# Plain-text document sources
= = = = = = =

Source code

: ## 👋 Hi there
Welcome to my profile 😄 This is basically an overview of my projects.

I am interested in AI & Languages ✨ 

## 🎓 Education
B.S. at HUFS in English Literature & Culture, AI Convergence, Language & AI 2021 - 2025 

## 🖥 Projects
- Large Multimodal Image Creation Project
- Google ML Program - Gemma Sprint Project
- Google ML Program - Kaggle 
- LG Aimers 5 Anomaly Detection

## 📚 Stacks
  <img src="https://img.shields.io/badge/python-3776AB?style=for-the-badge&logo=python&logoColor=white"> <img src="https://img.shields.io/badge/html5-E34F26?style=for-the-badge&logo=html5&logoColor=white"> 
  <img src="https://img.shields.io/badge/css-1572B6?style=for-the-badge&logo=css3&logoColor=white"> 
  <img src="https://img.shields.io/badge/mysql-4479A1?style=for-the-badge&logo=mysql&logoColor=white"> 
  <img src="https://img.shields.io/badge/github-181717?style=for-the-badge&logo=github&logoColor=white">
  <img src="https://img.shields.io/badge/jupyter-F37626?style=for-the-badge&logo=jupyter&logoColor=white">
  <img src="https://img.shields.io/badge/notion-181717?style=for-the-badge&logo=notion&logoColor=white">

= = = = = = =

# Exercise description
Above are the entries; return each one exactly.

# Written answer
Source code

: ## 👋 Hi there
Welcome to my profile 😄 This is basically an overview of my projects.

I am interested in AI & Languages ✨ 

## 🎓 Education
B.S. at HUFS in English Literature & Culture, AI Convergence, Language & AI 2021 - 2025 

## 🖥 Projects
- Large Multimodal Image Creation Project
- Google ML Program - Gemma Sprint Project
- Google ML Program - Kaggle 
- LG Aimers 5 Anomaly Detection

## 📚 Stacks
  <img src="https://img.shields.io/badge/python-3776AB?style=for-the-badge&logo=python&logoColor=white"> <img src="https://img.shields.io/badge/html5-E34F26?style=for-the-badge&logo=html5&logoColor=white"> 
  <img src="https://img.shields.io/badge/css-1572B6?style=for-the-badge&logo=css3&logoColor=white"> 
  <img src="https://img.shields.io/badge/mysql-4479A1?style=for-the-badge&logo=mysql&logoColor=white"> 
  <img src="https://img.shields.io/badge/github-181717?style=for-the-badge&logo=github&logoColor=white">
  <img src="https://img.shields.io/badge/jupyter-F37626?style=for-the-badge&logo=jupyter&logoColor=white">
  <img src="https://img.shields.io/badge/notion-181717?style=for-the-badge&logo=notion&logoColor=white">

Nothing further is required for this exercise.